Cabernet Sauvignon Pairing: Smoky BBQ Lions Mane Mushrooms

I am excited to share another favorite recipe to pair with my favorite organic winery. My name is Maria Clement and I am chef and owner of Dooryard Provisions, a small private catering and packaged food business out of Sonoma County, California. Today I will be sharing a simple, yet elegant Lion’s Mane mushroom dish that pairs perfectly with Bonterra’s award winning Cabernet Sauvignon.

Mushrooms are known for both their health benefits and their versatility in the kitchen. Lion’s Mane mushrooms are known for having health benefits including fighting dementia, treating nerve damage, managing diabetes and preventing ulcers. I eat mushrooms mostly because they taste amazing. The health benefits are just the added bonus. Earthy and hearty, the Lion’s Mane mushrooms pair beautifully with Bonterra’s Cabernet, no matter how they are prepared. This recipe is a simple way to put together a rustic, grounding meal for meat eaters and vegetarians alike paired with your favorite spring vegetables, slow braised red meat, heirloom beans or corn polenta.

Author:

Servings: 4 as a side dish or 2 as a main

Ingredients

  • 1 large Lion’s Mane Mushroom, shredded by hand
  • extra-virgin olive oil

BBQ Sauce

  • ¾ cup tomato paste
  • 1 tablespoon maple syrup
  • ¼ cup white wine vinegar
  • 2 tablespoons Worcestershire sauc
  • 2 tablespoons smoky paprika
  • 2 cloves garlic, chopped fine
  • ¼ teaspoon cayenne (optional)
  • salt to taste

Instructions

1. To shred the Lions Mane use your hands to pull off shreds of the mushroom until you have broken down the whole mushroom into a bowl of mushroom fluff.

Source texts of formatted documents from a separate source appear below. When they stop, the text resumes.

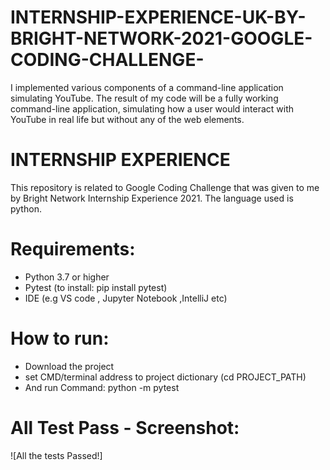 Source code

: # INTERNSHIP-EXPERIENCE-UK-BY-BRIGHT-NETWORK-2021-GOOGLE-CODING-CHALLENGE-
I implemented  various components of a command-line application simulating YouTube. The result of my code will be a fully working command-line application, simulating how a user would interact with YouTube in real life but without any of the web elements.

# INTERNSHIP EXPERIENCE
This repository is related to Google Coding Challenge that was given to me by  Bright Network Internship Experience 2021. The language used is python.

# Requirements:
- Python 3.7 or higher
- Pytest (to install: pip install pytest)
- IDE (e.g VS code , Jupyter Notebook ,IntelliJ etc)

# How to run:
- Download the project
- set CMD/terminal address to project dictionary (cd PROJECT_PATH)
- And run Command: python -m pytest

# All Test Pass - Screenshot:
![All the tests Passed!]


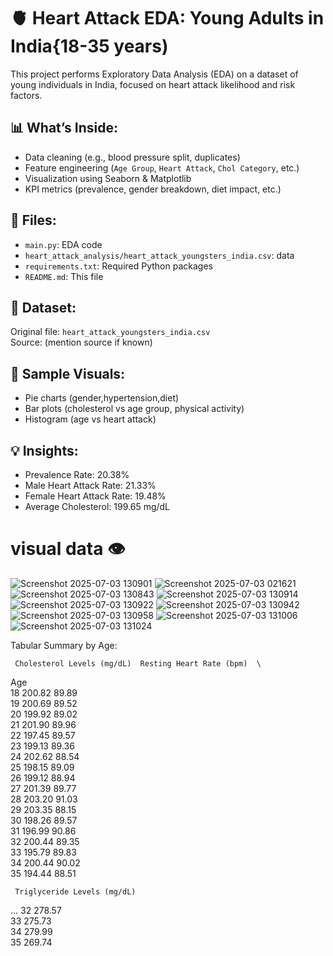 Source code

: # 🫀 Heart Attack EDA: Young Adults in India{18-35 years)

This project performs Exploratory Data Analysis (EDA) on a dataset of young individuals in India, focused on heart attack likelihood and risk factors.

## 📊 What’s Inside:
- Data cleaning (e.g., blood pressure split, duplicates)
- Feature engineering (`Age Group`, `Heart Attack`, `Chol Category`, etc.)
- Visualization using Seaborn & Matplotlib
- KPI metrics (prevalence, gender breakdown, diet impact, etc.)

## 📂 Files:
- `main.py`: EDA code
- `heart_attack_analysis/heart_attack_youngsters_india.csv`: data
- `requirements.txt`: Required Python packages
- `README.md`: This file

## 📌 Dataset:
Original file: `heart_attack_youngsters_india.csv`  
Source: (mention source if known)

## 📸 Sample Visuals:
- Pie charts (gender,hypertension,diet)
- Bar plots (cholesterol vs age group, physical activity)
- Histogram (age vs heart attack)

## 💡 Insights:
- Prevalence Rate: 20.38%
- Male Heart Attack Rate: 21.33%
- Female Heart Attack Rate: 19.48%
- Average Cholesterol: 199.65 mg/dL

# visual data 👁️




![Screenshot 2025-07-03 130901](https://github.com/user-attachments/assets/56fb9d9d-bcfd-49e7-8557-1067762e834a)
![Screenshot 2025-07-03 021621](https://github.com/user-attachments/assets/1c511aa2-3869-49b7-9c50-f800be7775d1)
![Screenshot 2025-07-03 130843](https://github.com/user-attachments/assets/f7dbab9c-1ae5-41c7-b225-e04382f460c0)
![Screenshot 2025-07-03 130914](https://github.com/user-attachments/assets/548c7f95-5d9c-47cd-8738-4cfb6e3ad66a)
![Screenshot 2025-07-03 130922](https://github.com/user-attachments/assets/54d48ecc-8f46-438d-a5b0-55c0ff03e394)
![Screenshot 2025-07-03 130942](https://github.com/user-attachments/assets/4eb5cb5a-f857-4188-9804-34e0c39f4265)
![Screenshot 2025-07-03 130958](https://github.com/user-attachments/assets/bfc7590b-c7b9-48fa-b97a-cd0ce82fb31d)
![Screenshot 2025-07-03 131006](https://github.com/user-attachments/assets/3af7e374-0c1f-49c9-a9de-5ec085a19cf7)
![Screenshot 2025-07-03 131024](https://github.com/user-attachments/assets/b8aa8317-ae13-434f-acfb-811b0a84e9eb)





Tabular Summary by Age:

     Cholesterol Levels (mg/dL)  Resting Heart Rate (bpm)  \
Age                                                         
18                       200.82                     89.89   
19                       200.69                     89.52   
20                       199.92                     89.02   
21                       201.90                     89.96   
22                       197.45                     89.57   
23                       199.13                     89.36   
24                       202.62                     88.54   
25                       198.15                     89.09   
26                       199.12                     88.94   
27                       201.39                     89.77   
28                       203.20                     91.03   
29                       203.35                     88.15   
30                       198.26                     89.57   
31                       196.99                     90.86   
32                       200.44                     89.35   
33                       195.79                     89.83   
34                       200.44                     90.02   
35                       194.44                     88.51   

     Triglyceride Levels (mg/dL)  
...
32                        278.57  
33                        275.73  
34                        279.99  
35                        269.74  

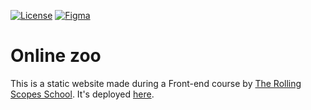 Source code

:[![License](https://img.shields.io/badge/license-MIT-green)](https://tldrlegal.com/license/mit-license)
[![Figma](https://img.shields.io/badge/--F24E1E?logo=figma&logoColor=ffffff)](https://www.figma.com/file/jfEFwkXVj1WRq7sUHDr8os/PetStory-online) <br>
# Online zoo
This is a static website made during a Front-end course by <a href="https://rs.school/">The Rolling Scopes School</a>.
It's deployed <a href="https://rolling-scopes-school.github.io/96tm-JSFE2021Q1/online-zoo/">here</a>.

2. In a medium sized bowl combine all the ingredients for the bbq sauce together, except the chopped garlic, and stir to combine. Add salt to taste and set aside. 3. Add the shredded Lion’s Mane mushroom to a hot pan on medium high with extra virgin olive oil. Stir constantly to caramelize and brown lightly. Watch out it goes fast! Be sure to have enough extra virgin olive oil to coat the mushroom shreds evenly. Cook for 3 – 5 minutes until the water has cooked out of the mushrooms and they begin to turn golden brown.

4. Once the mushrooms are cooked to your liking add the chopped garlic and turn down to low, stirring another 2 minutes or until the garlic becomes fragrant.

4. Turn off the heat and add the sauce, stirring to coat the mushrooms. Add salt to taste and enjoy!